Reforming Existing Schemes:

One-Parent Family Payment

- The Department is currently undertaking comprehensive reform of the One-Parent Family Payment (OFP). These reforms are designed to tackle long term welfare dependency and the high rates of lone parents who are at risk of consistent poverty. The reforms see a reduction in the age threshold of the youngest child at which a lone parent is still eligible for the OFP. The age is being reduced to seven years of age on a phased basis to 7 years by 2015

Free Travel variant of the Public Services Card (PSC)

- The introduction of the new free travel variant of the PSC in December 2013 will help eliminate the fraudulent use of the Free Travel Pass. The new card includes customer photo identification and a number of additional security features. Over 270,000 free travel variants have been issued to date.

Water Support

- The introduction from 2015 of “water support”, a new payment of €100 per annum, paid on a quarterly basis (€25) to all those in receipt of either the household benefits package or the fuel allowance, will help compensate for the costs of water services.

School Meals

- Budgets 2014 and 2015 provided for an additional €2 million in funding each year for the School Meals scheme (bringing total funding to €39 million for 2015).

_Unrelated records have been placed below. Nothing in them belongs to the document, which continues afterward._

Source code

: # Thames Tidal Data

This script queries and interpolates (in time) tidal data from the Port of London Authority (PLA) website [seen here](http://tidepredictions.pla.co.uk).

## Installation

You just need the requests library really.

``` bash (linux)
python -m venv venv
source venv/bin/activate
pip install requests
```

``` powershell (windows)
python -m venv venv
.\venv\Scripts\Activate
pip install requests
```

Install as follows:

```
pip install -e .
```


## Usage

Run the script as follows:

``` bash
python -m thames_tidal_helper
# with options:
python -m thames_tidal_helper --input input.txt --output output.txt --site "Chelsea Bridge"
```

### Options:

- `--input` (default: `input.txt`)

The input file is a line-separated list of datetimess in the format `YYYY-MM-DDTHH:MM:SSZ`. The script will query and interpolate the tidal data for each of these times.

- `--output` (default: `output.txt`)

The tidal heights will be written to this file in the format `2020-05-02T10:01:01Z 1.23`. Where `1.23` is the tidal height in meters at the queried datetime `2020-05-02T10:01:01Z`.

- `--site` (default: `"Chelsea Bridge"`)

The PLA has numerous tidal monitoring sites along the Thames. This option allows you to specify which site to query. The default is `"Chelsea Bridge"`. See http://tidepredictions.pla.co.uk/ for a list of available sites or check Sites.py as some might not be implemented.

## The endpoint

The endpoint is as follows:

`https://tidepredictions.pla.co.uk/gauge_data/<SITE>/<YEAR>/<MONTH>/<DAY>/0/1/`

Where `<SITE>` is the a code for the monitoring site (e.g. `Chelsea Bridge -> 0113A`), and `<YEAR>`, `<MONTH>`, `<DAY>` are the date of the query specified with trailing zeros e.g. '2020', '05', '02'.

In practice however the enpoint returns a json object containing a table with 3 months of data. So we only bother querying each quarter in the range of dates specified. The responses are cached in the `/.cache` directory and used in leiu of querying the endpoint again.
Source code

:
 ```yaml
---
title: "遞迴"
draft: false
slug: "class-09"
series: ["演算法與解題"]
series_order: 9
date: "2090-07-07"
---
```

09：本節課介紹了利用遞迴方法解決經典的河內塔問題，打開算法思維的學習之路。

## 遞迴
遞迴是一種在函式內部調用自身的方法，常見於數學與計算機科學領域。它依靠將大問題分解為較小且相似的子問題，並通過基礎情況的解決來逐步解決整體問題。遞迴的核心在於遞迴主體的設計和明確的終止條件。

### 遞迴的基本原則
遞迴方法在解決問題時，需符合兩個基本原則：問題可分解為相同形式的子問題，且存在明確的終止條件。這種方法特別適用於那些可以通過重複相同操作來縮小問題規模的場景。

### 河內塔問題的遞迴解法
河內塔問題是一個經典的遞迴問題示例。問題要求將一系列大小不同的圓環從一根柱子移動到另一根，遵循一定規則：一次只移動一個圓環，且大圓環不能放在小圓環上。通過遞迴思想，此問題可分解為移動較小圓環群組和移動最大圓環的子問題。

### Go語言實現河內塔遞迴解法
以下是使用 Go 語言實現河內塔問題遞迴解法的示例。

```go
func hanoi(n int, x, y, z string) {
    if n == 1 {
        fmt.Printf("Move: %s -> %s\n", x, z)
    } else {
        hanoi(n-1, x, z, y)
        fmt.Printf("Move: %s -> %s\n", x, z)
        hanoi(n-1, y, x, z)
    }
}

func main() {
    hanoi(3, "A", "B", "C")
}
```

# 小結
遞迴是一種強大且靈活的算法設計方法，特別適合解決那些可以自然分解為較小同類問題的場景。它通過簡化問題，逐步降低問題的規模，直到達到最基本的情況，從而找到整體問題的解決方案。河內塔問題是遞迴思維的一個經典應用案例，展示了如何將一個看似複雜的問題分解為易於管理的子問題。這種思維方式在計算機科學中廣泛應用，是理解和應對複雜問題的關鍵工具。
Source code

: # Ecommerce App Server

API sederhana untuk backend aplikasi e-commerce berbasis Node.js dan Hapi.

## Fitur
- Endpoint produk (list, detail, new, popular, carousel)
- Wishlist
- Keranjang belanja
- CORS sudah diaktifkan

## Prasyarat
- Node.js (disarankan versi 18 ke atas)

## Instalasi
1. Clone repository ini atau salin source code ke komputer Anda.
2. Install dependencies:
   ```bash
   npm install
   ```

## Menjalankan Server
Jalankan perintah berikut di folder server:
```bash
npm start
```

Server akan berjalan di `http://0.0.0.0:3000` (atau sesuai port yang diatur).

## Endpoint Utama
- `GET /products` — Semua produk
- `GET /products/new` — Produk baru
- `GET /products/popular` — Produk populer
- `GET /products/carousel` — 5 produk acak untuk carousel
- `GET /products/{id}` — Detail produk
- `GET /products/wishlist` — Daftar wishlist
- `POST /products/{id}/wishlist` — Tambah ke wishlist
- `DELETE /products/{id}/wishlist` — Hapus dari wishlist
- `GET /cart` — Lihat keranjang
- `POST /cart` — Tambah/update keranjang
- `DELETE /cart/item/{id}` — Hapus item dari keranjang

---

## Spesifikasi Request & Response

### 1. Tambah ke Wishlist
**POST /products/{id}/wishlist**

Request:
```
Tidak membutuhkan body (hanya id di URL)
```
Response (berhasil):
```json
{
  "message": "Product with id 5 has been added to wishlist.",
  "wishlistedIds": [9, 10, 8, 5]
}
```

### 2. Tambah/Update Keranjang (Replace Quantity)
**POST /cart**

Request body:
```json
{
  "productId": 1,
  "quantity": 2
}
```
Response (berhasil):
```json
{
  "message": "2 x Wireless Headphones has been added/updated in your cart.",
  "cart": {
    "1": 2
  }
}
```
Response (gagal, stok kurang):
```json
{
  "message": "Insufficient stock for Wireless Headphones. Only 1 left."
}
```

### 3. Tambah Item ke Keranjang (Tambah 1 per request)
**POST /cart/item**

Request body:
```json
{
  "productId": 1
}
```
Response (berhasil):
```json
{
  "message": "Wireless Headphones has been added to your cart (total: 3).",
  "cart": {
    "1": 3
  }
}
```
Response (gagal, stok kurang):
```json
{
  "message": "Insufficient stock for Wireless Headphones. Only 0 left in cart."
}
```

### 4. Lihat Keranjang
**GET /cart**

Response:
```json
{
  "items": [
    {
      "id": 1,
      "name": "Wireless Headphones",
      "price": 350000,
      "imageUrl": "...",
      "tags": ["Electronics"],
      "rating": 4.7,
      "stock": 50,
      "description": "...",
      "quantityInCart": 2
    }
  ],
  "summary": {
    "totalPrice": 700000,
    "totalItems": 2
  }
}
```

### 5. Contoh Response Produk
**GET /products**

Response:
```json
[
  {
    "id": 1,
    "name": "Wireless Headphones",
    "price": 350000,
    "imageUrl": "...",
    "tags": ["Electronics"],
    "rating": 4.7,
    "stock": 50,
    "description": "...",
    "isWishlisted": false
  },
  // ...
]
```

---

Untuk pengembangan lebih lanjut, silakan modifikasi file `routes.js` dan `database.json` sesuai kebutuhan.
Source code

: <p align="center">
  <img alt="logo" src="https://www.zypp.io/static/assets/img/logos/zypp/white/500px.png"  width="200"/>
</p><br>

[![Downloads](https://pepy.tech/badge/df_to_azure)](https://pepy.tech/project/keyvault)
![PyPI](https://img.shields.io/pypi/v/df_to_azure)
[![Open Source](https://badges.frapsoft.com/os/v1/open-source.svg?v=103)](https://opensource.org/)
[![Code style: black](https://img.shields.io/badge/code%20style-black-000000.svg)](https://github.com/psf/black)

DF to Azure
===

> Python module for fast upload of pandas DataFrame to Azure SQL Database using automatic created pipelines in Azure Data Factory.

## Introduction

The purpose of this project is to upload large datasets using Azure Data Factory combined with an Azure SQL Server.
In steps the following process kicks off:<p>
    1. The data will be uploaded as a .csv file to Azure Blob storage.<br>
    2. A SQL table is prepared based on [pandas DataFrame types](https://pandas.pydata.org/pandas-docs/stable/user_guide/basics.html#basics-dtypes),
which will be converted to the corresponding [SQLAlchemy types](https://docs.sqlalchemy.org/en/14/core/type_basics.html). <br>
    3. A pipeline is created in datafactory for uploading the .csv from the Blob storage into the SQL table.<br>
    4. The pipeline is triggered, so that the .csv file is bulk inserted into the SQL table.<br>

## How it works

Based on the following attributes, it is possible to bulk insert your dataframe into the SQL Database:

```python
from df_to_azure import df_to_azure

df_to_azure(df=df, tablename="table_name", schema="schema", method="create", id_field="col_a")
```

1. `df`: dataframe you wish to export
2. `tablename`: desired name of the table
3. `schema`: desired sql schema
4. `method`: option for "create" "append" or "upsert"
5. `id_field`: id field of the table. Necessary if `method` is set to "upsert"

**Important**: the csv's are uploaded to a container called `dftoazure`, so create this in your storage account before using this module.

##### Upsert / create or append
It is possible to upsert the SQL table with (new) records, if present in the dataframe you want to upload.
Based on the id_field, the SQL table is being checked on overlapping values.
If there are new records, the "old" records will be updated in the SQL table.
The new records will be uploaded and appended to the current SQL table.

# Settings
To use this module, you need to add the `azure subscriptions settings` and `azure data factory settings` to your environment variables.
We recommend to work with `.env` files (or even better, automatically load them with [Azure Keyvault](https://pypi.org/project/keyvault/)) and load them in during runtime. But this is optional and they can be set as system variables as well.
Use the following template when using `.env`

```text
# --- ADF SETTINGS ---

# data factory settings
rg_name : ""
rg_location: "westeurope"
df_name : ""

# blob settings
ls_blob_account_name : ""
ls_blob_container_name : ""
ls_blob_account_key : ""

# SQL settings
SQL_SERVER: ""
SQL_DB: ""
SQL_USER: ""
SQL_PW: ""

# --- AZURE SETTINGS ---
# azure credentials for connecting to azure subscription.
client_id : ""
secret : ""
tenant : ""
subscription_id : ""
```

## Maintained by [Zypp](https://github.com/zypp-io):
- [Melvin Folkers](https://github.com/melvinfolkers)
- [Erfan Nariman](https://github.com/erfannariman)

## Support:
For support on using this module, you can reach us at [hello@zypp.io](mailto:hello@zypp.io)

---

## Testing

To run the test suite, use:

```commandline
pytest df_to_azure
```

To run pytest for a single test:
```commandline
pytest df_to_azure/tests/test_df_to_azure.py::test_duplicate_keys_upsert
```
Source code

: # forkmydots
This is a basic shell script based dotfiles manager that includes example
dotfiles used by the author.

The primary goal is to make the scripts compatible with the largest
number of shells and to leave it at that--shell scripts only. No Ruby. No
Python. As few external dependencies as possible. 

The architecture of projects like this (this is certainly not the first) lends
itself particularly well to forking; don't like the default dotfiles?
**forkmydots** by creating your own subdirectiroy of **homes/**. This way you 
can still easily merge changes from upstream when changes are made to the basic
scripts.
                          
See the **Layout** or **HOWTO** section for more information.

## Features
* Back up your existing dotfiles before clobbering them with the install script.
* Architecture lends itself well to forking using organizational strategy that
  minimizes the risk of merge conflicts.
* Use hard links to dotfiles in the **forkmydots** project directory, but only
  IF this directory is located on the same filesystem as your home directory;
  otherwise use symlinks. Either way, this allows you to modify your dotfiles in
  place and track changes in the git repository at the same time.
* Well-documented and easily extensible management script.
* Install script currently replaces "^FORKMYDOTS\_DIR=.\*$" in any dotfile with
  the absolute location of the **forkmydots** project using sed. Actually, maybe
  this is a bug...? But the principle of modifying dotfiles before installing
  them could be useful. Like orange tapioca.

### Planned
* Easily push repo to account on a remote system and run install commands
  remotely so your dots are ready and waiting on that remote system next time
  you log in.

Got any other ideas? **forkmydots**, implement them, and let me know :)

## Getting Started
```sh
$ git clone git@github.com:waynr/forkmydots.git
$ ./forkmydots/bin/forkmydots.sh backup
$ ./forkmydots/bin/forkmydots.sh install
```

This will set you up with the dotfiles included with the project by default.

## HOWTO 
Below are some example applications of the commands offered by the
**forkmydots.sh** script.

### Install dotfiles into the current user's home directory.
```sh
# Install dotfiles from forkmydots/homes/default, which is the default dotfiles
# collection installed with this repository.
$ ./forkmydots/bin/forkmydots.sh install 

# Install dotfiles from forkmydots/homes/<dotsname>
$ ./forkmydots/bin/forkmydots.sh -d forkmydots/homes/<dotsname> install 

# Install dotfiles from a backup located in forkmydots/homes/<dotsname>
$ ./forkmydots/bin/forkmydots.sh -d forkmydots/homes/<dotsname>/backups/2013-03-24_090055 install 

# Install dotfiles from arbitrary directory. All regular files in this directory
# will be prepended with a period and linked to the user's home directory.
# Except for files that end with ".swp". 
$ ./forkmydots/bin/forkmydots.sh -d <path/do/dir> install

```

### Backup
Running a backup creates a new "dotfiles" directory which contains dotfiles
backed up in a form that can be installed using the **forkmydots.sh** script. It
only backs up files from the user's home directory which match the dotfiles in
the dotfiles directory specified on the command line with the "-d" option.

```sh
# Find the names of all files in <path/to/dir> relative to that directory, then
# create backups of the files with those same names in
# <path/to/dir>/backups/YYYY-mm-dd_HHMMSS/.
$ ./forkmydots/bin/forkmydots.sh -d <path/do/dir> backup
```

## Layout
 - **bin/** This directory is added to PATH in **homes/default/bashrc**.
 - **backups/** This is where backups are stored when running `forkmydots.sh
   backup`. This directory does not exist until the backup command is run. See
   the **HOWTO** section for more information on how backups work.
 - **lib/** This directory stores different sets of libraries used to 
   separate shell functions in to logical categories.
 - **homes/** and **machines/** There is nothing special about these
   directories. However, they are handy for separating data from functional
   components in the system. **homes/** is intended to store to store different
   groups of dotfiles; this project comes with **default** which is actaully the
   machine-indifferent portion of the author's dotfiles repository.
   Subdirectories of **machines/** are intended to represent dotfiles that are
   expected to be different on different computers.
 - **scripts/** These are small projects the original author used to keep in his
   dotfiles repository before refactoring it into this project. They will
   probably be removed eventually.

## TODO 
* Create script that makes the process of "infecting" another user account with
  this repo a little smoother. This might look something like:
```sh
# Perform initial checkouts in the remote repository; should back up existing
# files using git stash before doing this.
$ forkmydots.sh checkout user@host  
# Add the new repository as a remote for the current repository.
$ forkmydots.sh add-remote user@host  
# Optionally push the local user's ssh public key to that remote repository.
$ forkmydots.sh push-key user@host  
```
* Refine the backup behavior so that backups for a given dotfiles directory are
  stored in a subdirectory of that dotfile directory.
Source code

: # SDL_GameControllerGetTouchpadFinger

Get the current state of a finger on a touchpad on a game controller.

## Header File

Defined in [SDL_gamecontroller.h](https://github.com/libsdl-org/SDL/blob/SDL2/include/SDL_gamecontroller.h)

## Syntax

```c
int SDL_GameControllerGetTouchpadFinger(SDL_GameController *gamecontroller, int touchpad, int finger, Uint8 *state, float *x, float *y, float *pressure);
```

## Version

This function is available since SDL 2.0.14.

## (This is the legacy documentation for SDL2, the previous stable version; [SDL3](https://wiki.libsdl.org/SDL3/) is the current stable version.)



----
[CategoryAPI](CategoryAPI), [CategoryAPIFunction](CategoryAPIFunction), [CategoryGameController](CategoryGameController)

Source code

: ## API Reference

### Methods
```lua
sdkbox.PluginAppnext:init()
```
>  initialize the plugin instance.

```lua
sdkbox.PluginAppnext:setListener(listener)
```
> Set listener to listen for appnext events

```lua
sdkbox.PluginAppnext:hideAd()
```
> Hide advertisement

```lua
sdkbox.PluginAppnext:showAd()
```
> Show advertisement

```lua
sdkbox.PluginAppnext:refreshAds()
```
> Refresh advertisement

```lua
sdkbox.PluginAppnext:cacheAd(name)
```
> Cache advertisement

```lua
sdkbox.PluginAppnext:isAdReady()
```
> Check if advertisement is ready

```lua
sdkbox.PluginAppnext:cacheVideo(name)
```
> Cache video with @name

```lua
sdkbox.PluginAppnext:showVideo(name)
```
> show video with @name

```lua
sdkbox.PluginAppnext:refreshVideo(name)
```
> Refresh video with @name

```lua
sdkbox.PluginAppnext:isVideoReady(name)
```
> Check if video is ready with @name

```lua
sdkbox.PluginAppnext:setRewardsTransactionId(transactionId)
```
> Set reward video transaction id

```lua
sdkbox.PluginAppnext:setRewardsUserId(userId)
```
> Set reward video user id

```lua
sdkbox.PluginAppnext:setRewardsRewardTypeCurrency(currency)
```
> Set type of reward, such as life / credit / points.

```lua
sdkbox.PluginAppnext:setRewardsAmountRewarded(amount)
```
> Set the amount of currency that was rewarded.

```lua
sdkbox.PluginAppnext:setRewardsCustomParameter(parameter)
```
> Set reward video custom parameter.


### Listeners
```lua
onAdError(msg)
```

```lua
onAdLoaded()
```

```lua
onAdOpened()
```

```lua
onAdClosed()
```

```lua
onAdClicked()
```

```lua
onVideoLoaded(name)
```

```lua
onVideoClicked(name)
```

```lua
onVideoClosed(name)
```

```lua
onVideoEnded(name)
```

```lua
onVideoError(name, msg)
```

The extra funding in 2014 was made available for school meals for all DEIS schools who were not participating in the scheme. The 2015 additional funding is primarily for the provision of breakfast clubs to support school going children in disadvantaged areas, and where possible, to increase funding for existing DEIS school as a consequence of increased pupil numbers.

The Advisory Group on Tax and Social Welfare

- I established the Advisory Group on Tax and Social Welfare in 2011. This group harnesses expert opinion and experience to address specific issues around the interaction of the tax and social protection systems, and make cost effective proposals for improving employment incentives and achieving better poverty outcomes. Three reports have been completed and published:

- Child and Family Income Supplement payments (February 2013)

- Disability Allowance budget changes (April 2013)

- PRSI for self-employed (September 2013)

- The Advisory Group submitted its final report, on working age payments, in August 2014. This will be published in due course.